Some of the most valuable evidence in digital forensics and cyber incident response investigations never touches the disk. It exists only in Random Access Memory (RAM), the computer's high-speed working space where active processes, decrypted data, and live system state reside. This data can be captured and analyzed with memory forensics tools, revealing information about open applications, executed commands, viewed documents, and more.

RAM forensics is particularly indispensable during cyber incidents. It enables investigators to reconstruct attacker activity, detect fileless or injected malware, and gain a detailed view of system state at the moment of compromise—evidence that often exists nowhere else.

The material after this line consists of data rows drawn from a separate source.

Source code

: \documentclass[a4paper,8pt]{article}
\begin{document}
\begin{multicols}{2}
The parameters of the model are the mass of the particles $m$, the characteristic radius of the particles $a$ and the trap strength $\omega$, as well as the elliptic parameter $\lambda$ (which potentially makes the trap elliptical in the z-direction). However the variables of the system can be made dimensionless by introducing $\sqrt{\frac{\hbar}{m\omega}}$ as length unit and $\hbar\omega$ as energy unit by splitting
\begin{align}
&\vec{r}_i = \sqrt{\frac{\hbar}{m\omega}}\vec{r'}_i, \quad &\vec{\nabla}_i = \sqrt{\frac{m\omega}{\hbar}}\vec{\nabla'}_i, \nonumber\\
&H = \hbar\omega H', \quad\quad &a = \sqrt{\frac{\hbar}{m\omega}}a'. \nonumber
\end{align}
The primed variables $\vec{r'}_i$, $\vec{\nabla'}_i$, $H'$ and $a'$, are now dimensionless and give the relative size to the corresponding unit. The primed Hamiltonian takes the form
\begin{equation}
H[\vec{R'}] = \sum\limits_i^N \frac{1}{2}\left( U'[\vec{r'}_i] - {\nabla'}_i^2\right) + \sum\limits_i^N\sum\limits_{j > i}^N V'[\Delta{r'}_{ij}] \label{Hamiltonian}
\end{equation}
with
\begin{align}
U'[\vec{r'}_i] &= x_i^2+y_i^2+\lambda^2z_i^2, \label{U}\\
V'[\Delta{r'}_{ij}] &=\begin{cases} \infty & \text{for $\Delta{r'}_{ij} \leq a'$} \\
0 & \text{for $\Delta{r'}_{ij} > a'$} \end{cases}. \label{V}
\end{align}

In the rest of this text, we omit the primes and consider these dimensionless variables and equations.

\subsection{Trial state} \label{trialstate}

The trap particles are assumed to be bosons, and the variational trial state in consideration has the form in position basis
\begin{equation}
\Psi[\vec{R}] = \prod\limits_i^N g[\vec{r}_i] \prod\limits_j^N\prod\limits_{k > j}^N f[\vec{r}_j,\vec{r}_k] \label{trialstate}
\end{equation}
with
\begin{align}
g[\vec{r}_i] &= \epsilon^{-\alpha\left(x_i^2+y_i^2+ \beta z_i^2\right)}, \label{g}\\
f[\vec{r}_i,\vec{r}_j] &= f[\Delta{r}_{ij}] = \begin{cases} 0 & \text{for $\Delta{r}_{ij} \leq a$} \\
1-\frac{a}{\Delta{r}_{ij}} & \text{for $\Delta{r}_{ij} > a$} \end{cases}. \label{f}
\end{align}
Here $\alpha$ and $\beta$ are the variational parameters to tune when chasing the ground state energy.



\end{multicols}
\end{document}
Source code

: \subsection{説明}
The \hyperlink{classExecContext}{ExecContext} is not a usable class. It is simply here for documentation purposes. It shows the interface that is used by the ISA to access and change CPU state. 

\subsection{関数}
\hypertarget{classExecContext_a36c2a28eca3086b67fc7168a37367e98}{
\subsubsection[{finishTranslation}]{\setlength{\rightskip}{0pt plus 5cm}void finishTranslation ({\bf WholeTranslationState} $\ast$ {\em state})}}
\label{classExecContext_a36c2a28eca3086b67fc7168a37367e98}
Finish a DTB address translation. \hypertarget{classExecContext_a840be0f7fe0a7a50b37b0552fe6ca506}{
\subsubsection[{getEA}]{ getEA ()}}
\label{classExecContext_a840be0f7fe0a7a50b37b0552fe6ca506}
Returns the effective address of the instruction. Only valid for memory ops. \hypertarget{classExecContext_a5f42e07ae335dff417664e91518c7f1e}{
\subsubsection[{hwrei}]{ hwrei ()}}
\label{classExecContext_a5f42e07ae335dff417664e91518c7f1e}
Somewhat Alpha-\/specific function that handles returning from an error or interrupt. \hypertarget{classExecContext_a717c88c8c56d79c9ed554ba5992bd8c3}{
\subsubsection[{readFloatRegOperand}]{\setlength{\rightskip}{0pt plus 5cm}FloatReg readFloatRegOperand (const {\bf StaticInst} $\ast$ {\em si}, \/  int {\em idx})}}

This article covers the essential elements of RAM forensics, including the types of data that can be extracted, how to acquire memory safely, and how to analyze RAM images effectively:

The basics of RAM forensics
RAM acquisition with Belkasoft Live RAM Capturer
Approach to RAM analysis in Belkasoft X
Analyzing a RAM dump in Belkasoft X
Examining RAM artifacts

As adversaries become more sophisticated, RAM forensics has evolved from a specialized field to a fundamental part of a solid cybersecurity incident response plan. Continue reading to learn practical memory forensics techniques and tips for examining volatile memory with Belkasoft X.

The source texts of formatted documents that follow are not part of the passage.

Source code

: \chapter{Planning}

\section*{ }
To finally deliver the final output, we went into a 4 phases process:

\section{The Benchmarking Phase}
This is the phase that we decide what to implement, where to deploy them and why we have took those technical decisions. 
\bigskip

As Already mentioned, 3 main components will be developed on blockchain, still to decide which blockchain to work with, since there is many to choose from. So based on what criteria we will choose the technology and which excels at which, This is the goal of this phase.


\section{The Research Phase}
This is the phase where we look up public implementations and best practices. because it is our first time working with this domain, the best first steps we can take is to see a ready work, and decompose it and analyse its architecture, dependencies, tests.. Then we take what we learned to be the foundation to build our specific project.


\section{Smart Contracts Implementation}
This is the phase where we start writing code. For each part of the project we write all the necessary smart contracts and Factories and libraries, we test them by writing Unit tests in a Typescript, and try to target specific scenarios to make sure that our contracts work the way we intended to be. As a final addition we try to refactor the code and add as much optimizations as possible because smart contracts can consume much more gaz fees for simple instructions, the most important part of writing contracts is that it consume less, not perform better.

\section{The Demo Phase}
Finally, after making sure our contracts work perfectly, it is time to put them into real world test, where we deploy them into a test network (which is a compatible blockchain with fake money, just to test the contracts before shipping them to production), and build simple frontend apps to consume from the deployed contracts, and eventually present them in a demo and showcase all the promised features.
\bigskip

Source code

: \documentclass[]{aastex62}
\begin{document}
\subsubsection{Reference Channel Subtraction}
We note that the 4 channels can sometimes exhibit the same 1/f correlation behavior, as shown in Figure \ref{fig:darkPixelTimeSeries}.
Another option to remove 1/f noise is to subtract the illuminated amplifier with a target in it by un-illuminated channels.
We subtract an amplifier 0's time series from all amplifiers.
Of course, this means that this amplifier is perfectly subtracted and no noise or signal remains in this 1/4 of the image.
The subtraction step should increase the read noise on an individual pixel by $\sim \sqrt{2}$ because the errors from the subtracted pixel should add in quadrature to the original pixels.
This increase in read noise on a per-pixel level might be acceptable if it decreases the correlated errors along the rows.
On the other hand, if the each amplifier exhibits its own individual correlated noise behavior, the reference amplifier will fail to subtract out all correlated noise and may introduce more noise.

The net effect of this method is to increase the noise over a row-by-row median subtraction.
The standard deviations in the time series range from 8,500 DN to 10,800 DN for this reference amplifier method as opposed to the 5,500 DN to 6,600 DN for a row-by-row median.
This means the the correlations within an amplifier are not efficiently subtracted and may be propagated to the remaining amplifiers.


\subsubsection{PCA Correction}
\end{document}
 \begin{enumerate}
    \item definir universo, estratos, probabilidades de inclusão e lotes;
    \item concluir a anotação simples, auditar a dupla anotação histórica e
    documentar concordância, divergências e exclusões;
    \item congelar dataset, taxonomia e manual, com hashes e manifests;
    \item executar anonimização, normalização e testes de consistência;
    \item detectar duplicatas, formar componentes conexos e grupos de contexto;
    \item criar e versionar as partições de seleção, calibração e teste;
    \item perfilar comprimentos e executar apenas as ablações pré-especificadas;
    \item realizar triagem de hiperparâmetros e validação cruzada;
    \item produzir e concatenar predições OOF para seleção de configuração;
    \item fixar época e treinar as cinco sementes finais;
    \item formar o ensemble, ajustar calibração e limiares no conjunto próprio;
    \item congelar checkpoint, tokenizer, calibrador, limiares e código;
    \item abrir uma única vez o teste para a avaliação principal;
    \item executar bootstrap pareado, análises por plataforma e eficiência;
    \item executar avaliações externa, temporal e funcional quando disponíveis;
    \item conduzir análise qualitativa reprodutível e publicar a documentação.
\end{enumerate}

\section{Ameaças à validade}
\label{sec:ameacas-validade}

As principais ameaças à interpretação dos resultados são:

The basics of RAM forensics

RAM is the short-term working memory of a computer. It temporarily stores operating system services, running applications, and data that the system needs to access quickly. This data is volatile: it constantly changes and ultimately disappears when the computer is powered off. That is why, during a cyber incident or criminal investigation, it is critical to acquire a RAM image while the system is live, and as soon as possible—before relevant volatile data gets overwritten.

A memory snapshot, or RAM dump, can reveal evidence not available on disk, such as running processes, network connections, browser traces, active chats, cloud application data, injected code, malware, rootkits, passwords, and encryption keys.

Besides live RAM, you can find memory artifacts in the following locations:

Hibernation files: hiberfil.sys can contain parts of memory saved when the system hibernates
Page files: pagefile.sys can hold swapped memory pages

These files reside on the disk. They can help recover volatile evidence from earlier activities or, when live memory acquisition is not possible, serve as the primary source of memory artifacts.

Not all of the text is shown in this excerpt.